As I've mentioned before, I had the pleasure of meeting Tera Lynn Childs during my week at RWA and picked up a copy of Forgive my Fins for my daughter. She was so enamored of the author that we immediately had to pick up Childs' other books. To say the child devoured them would be an understatement. After writing her first fan note, we learned that Childs would be at the Humble ISD Literacy Fest. Excited doesn't begin to describe my daughter's reaction at the idea of getting to meet a literary hero (just ask Rosemary Clement-Moore, my kiddo can talk an author's ear off).
So it is with great disappointment that I learned that Tera Lynn Childs would no longer be attending the Humble ISD Literacy Fest and for a very good reason, too.
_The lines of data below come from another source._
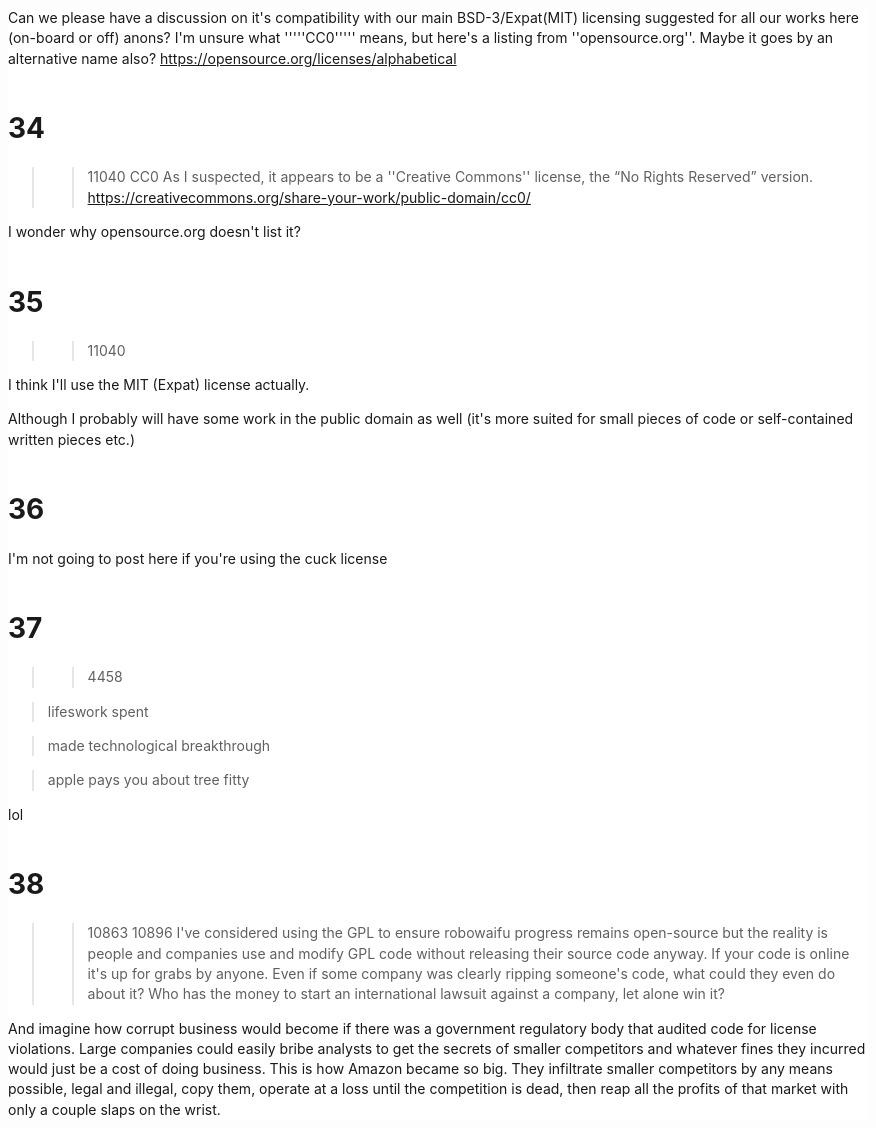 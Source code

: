 Can we please have a discussion on it's compatibility with our main BSD-3/Expat(MIT) licensing suggested for all our works here (on-board or off) anons? I'm unsure what '''''CC0''''' means, but here's a listing from ''opensource.org''. Maybe it goes by an alternative name also?
https://opensource.org/licenses/alphabetical

# 34
>>11040
>CC0
As I suspected, it appears to be a ''Creative Commons'' license, the “No Rights Reserved” version. 
https://creativecommons.org/share-your-work/public-domain/cc0/

I wonder why opensource.org doesn't list it?

# 35
>>11040

I think I'll use the MIT (Expat) license actually.

Although I probably will have some work in the public domain as well (it's more suited for small pieces of code or self-contained written pieces etc.)

# 36
I'm not going to post here if you're using the cuck license

# 37
>>4458

>lifeswork spent 

>made technological breakthrough

>apple pays you about tree fitty

lol

# 38
>>10863
>>10896
I've considered using the GPL to ensure robowaifu progress remains open-source but the reality is people and companies use and modify GPL code without releasing their source code anyway. If your code is online it's up for grabs by anyone. Even if some company was clearly ripping someone's code, what could they even do about it? Who has the money to start an international lawsuit against a company, let alone win it?

And imagine how corrupt business would become if there was a government regulatory body that audited code for license violations. Large companies could easily bribe analysts to get the secrets of smaller competitors and whatever fines they incurred would just be a cost of doing business. This is how Amazon became so big. They infiltrate smaller competitors by any means possible, legal and illegal, copy them, operate at a loss until the competition is dead, then reap all the profits of that market with only a couple slaps on the wrist.
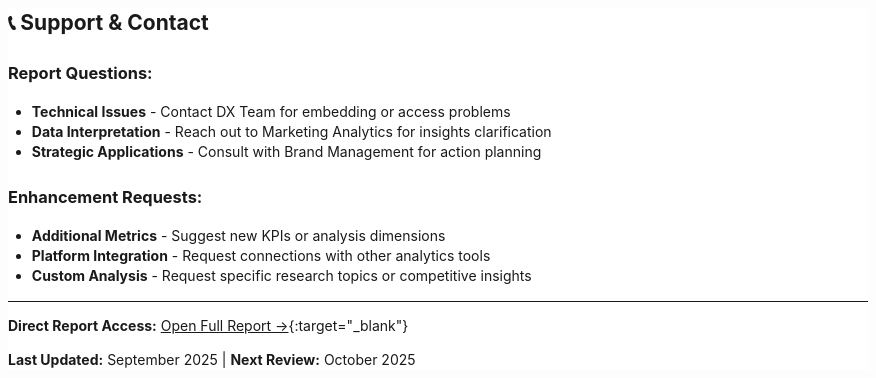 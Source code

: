 
## 📞 **Support & Contact**

### **Report Questions:**
- **Technical Issues** - Contact DX Team for embedding or access problems
- **Data Interpretation** - Reach out to Marketing Analytics for insights clarification
- **Strategic Applications** - Consult with Brand Management for action planning

### **Enhancement Requests:**
- **Additional Metrics** - Suggest new KPIs or analysis dimensions
- **Platform Integration** - Request connections with other analytics tools
- **Custom Analysis** - Request specific research topics or competitive insights

---

**Direct Report Access:** [Open Full Report →](https://omac049.github.io/UAGC-Strategic-Intelligence/reddit/UAGC-Reddit-Brand-Perception-Report.html){:target="_blank"}

**Last Updated:** September 2025 | **Next Review:** October 2025
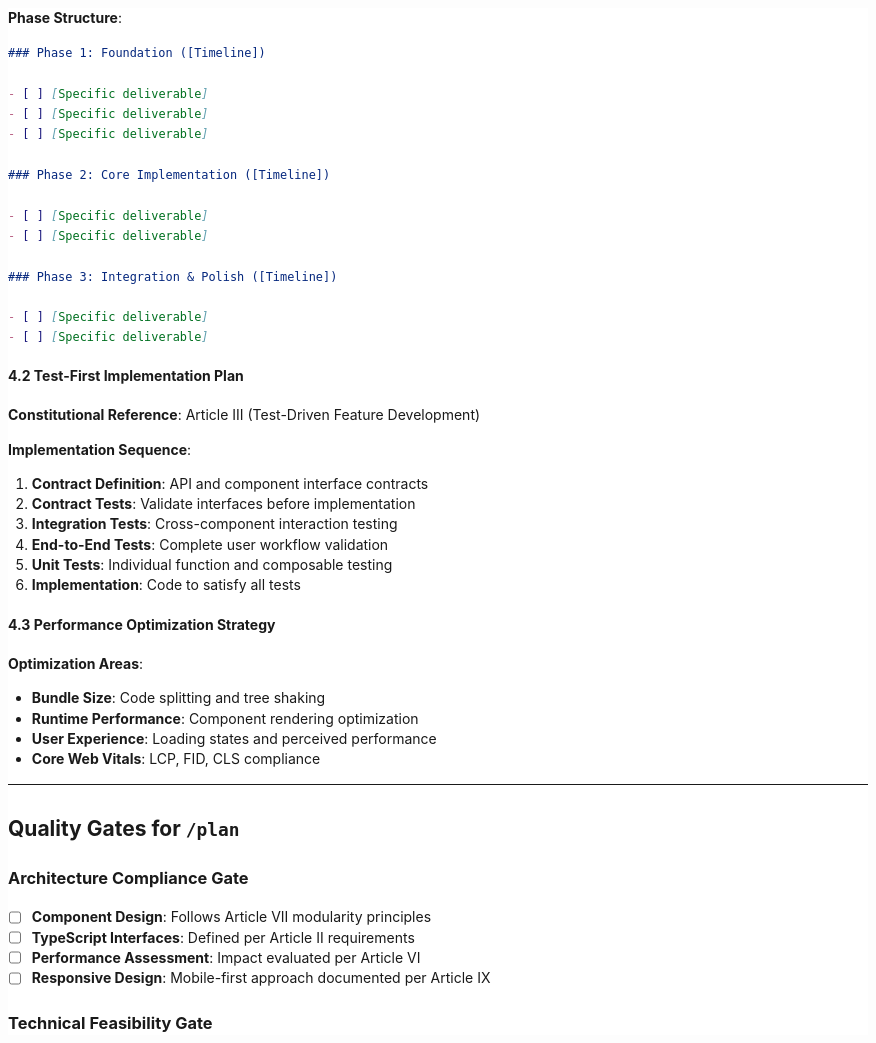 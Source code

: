 **Phase Structure**:

```markdown
### Phase 1: Foundation ([Timeline])

- [ ] [Specific deliverable]
- [ ] [Specific deliverable]
- [ ] [Specific deliverable]

### Phase 2: Core Implementation ([Timeline])

- [ ] [Specific deliverable]
- [ ] [Specific deliverable]

### Phase 3: Integration & Polish ([Timeline])

- [ ] [Specific deliverable]
- [ ] [Specific deliverable]
```

#### 4.2 Test-First Implementation Plan

**Constitutional Reference**: Article III (Test-Driven Feature Development)

**Implementation Sequence**:

1. **Contract Definition**: API and component interface contracts
2. **Contract Tests**: Validate interfaces before implementation
3. **Integration Tests**: Cross-component interaction testing
4. **End-to-End Tests**: Complete user workflow validation
5. **Unit Tests**: Individual function and composable testing
6. **Implementation**: Code to satisfy all tests

#### 4.3 Performance Optimization Strategy

**Optimization Areas**:

- **Bundle Size**: Code splitting and tree shaking
- **Runtime Performance**: Component rendering optimization
- **User Experience**: Loading states and perceived performance
- **Core Web Vitals**: LCP, FID, CLS compliance

---

## Quality Gates for `/plan`

### Architecture Compliance Gate

- [ ] **Component Design**: Follows Article VII modularity principles
- [ ] **TypeScript Interfaces**: Defined per Article II requirements
- [ ] **Performance Assessment**: Impact evaluated per Article VI
- [ ] **Responsive Design**: Mobile-first approach documented per Article IX

### Technical Feasibility Gate
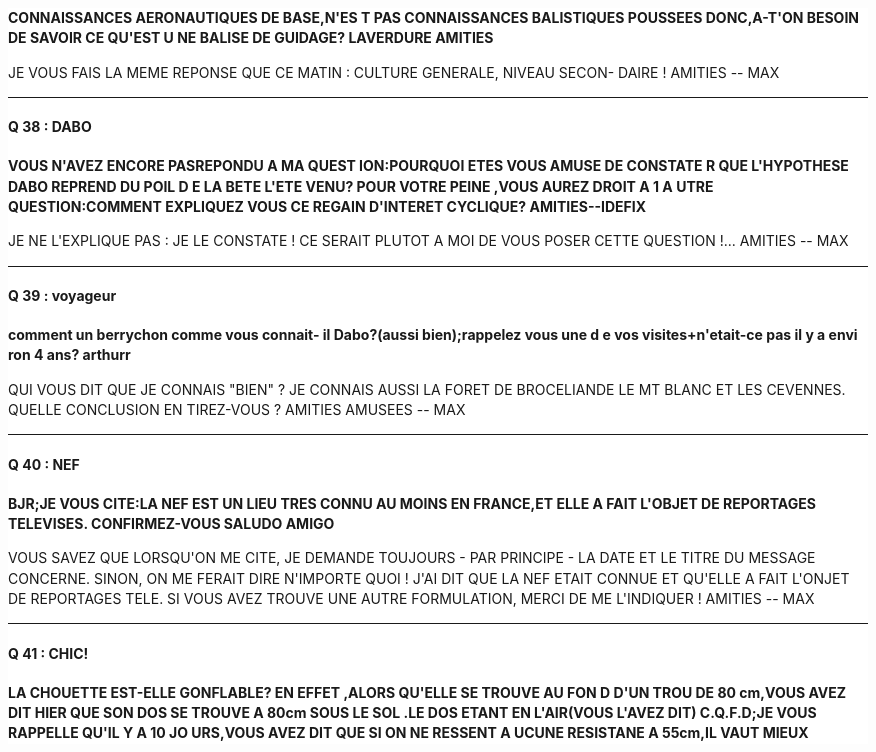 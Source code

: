 **CONNAISSANCES AERONAUTIQUES DE BASE,N'ES T PAS
CONNAISSANCES BALISTIQUES POUSSEES DONC,A-T'ON BESOIN DE SAVOIR CE
QU'EST U NE BALISE DE GUIDAGE? LAVERDURE AMITIES**

JE VOUS FAIS LA MEME REPONSE QUE CE  MATIN : CULTURE GENERALE, NIVEAU SECON- DAIRE ! AMITIES -- MAX

---

#### Q 38 : DABO

**VOUS N'AVEZ ENCORE PASREPONDU A MA QUEST ION:POURQUOI
ETES VOUS AMUSE DE CONSTATE R QUE L'HYPOTHESE DABO REPREND DU POIL D E
LA BETE L'ETE VENU? POUR VOTRE PEINE ,VOUS AUREZ DROIT A 1 A UTRE
QUESTION:COMMENT EXPLIQUEZ VOUS CE  REGAIN D'INTERET CYCLIQUE?
AMITIES--IDEFIX**

JE NE L'EXPLIQUE PAS : JE LE CONSTATE ! CE SERAIT PLUTOT A MOI DE VOUS POSER CETTE QUESTION !... AMITIES -- MAX

---

#### Q 39 : voyageur

**comment un berrychon comme vous connait- il
Dabo?(aussi bien);rappelez vous une d e vos visites+n'etait-ce pas il y a
 envi ron 4 ans? arthurr**

QUI VOUS DIT QUE JE CONNAIS "BIEN" ? JE CONNAIS AUSSI
LA FORET DE BROCELIANDE LE MT BLANC ET LES CEVENNES. QUELLE CONCLUSION
EN TIREZ-VOUS ? AMITIES AMUSEES -- MAX

---

#### Q 40 : NEF

**BJR;JE VOUS CITE:LA NEF EST UN LIEU TRES  CONNU AU
MOINS EN FRANCE,ET ELLE A FAIT  L'OBJET DE REPORTAGES TELEVISES.
CONFIRMEZ-VOUS SALUDO AMIGO**

VOUS SAVEZ QUE LORSQU'ON ME CITE, JE DEMANDE TOUJOURS -
 PAR PRINCIPE - LA  DATE ET LE TITRE DU MESSAGE CONCERNE. SINON, ON ME
FERAIT DIRE N'IMPORTE  QUOI ! J'AI DIT QUE LA NEF ETAIT CONNUE ET
QU'ELLE A FAIT L'ONJET DE REPORTAGES TELE. SI VOUS AVEZ TROUVE UNE AUTRE
 FORMULATION, MERCI DE ME L'INDIQUER !
AMITIES -- MAX

---

#### Q 41 : CHIC!

**LA CHOUETTE EST-ELLE GONFLABLE? EN EFFET ,ALORS
QU'ELLE SE TROUVE AU FON D D'UN TROU DE 80 cm,VOUS AVEZ DIT HIER  QUE
SON DOS SE TROUVE A 80cm SOUS LE SOL .LE DOS ETANT EN L'AIR(VOUS L'AVEZ
DIT)  C.Q.F.D;JE VOUS RAPPELLE QU'IL Y A 10 JO URS,VOUS AVEZ DIT QUE SI
ON NE RESSENT A UCUNE RESISTANE A 55cm,IL VAUT MIEUX**
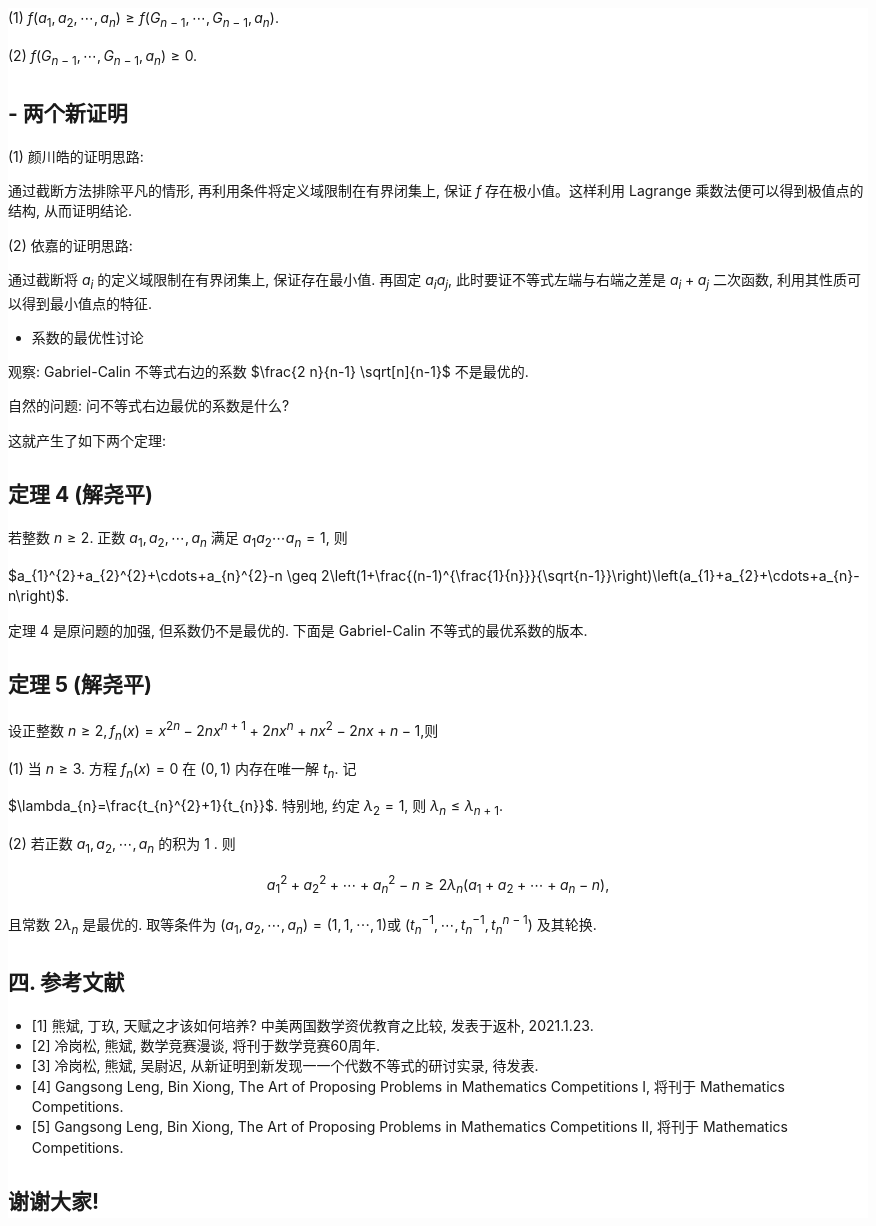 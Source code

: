 (1) $f\left(a_{1}, a_{2}, \cdots, a_{n}\right) \geq f\left(G_{n-1}, \cdots, G_{n-1}, a_{n}\right)$.

(2) $f\left(G_{n-1}, \cdots, G_{n-1}, a_{n}\right) \geq 0$.

## - 两个新证明

(1) 颜川皓的证明思路:

通过截断方法排除平凡的情形, 再利用条件将定义域限制在有界闭集上, 保证 $f$ 存在极小值。这样利用 Lagrange 乘数法便可以得到极值点的结构, 从而证明结论.

(2) 依嘉的证明思路:

通过截断将 $a_{i}$ 的定义域限制在有界闭集上, 保证存在最小值. 再固定 $a_{i} a_{j}$, 此时要证不等式左端与右端之差是 $a_{i}+a_{j}$ 二次函数, 利用其性质可以得到最小值点的特征.

- 系数的最优性讨论

观察: Gabriel-Calin 不等式右边的系数 $\frac{2 n}{n-1} \sqrt[n]{n-1}$ 不是最优的.

自然的问题: 问不等式右边最优的系数是什么?

这就产生了如下两个定理:

## 定理 4 (解尧平)

若整数 $n \geq 2$. 正数 $a_{1}, a_{2}, \cdots, a_{n}$ 满足 $a_{1} a_{2} \cdots a_{n}=1$, 则

$a_{1}^{2}+a_{2}^{2}+\cdots+a_{n}^{2}-n \geq 2\left(1+\frac{(n-1)^{\frac{1}{n}}}{\sqrt{n-1}}\right)\left(a_{1}+a_{2}+\cdots+a_{n}-n\right)$.

定理 4 是原问题的加强, 但系数仍不是最优的.
下面是 Gabriel-Calin 不等式的最优系数的版本.

## 定理 5 (解尧平)

设正整数 $n \geq 2, f_{n}(x)=x^{2 n}-2 n x^{n+1}+2 n x^{n}+n x^{2}-2 n x+n-1$,则

(1) 当 $n \geq 3$. 方程 $f_{n}(x)=0$ 在 $(0,1)$ 内存在唯一解 $t_{n}$. 记

$\lambda_{n}=\frac{t_{n}^{2}+1}{t_{n}}$. 特别地, 约定 $\lambda_{2}=1$, 则 $\lambda_{n} \leq \lambda_{n+1}$.

(2) 若正数 $a_{1}, a_{2}, \cdots, a_{n}$ 的积为 1 . 则

$$
a_{1}^{2}+a_{2}^{2}+\cdots+a_{n}^{2}-n \geq 2 \lambda_{n}\left(a_{1}+a_{2}+\cdots+a_{n}-n\right),
$$

且常数 $2 \lambda_{n}$ 是最优的. 取等条件为 $\left(a_{1}, a_{2}, \cdots, a_{n}\right)=(1,1, \cdots, 1)$或 $\left(t_{n}^{-1}, \cdots, t_{n}^{-1}, t_{n}^{n-1}\right)$ 及其轮换.

## 四. 参考文献

- [1] 熊斌, 丁玖, 天赋之才该如何培养? 中美两国数学资优教育之比较, 发表于返朴, 2021.1.23.
- [2] 冷岗松, 熊斌, 数学竞赛漫谈, 将刊于数学竞赛60周年.
- [3] 冷岗松, 熊斌, 吴尉迟, 从新证明到新发现一一个代数不等式的研讨实录, 待发表.
- [4] Gangsong Leng, Bin Xiong, The Art of Proposing Problems in Mathematics Competitions I, 将刊于 Mathematics Competitions.
- [5] Gangsong Leng, Bin Xiong, The Art of Proposing Problems in Mathematics Competitions II, 将刊于 Mathematics Competitions.


## 谢谢大家!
She explained via her blog. So while I am definitely sad we won't get to see her, I have nothing but respect for the move and disappointment in the Superintendent and his librarian who invited and then dis invited author Ellen Hopkins.
Hopkins is the author of several novels including:
- Crank (2004)
- Burned (2006)
- Glass (2007)
- Impulse (August 2007)
- Identical (2008)
- Tricks (2009)
- Fallout (2010)
Hopkins novels focus on people, teens and children in troubling and often difficult situations where the monsters aren't the only thing that go bump in the night. On the surface, the material might seem disturbing, but teen readers, like the adults they will eventually become, are challenged by the internal and external dramas in their lives. The unknown in a teen's life is vast as they making the difficult transition from childhood to adulthood and it can be populated with more burdens than most adults want to remember. Hopkins taps into that primal part of being a teenager and delivers powerful tales, time and time again. To say that she was uninvited from a TEEN literacy festival because some parents might be disturbed by her work is just this side of criminal (and I'm being generous.)
As a parent, I can't tell other parents what is right or wrong for their kids, only they can. But as a reader and buyer, you have the ultimate power -- you don't have to buy the work of someone you don't agree with. That's your power. Blocking my ability to meet, see or purchase -- that's wrong and that's why we call it censorship, because you're taking away our choices.
So while I remain deeply saddened by the loss of Tera Lynn Childs, Ellen Hopkins and more to the Literacy Festival, I support the authors who are withdrawing in support.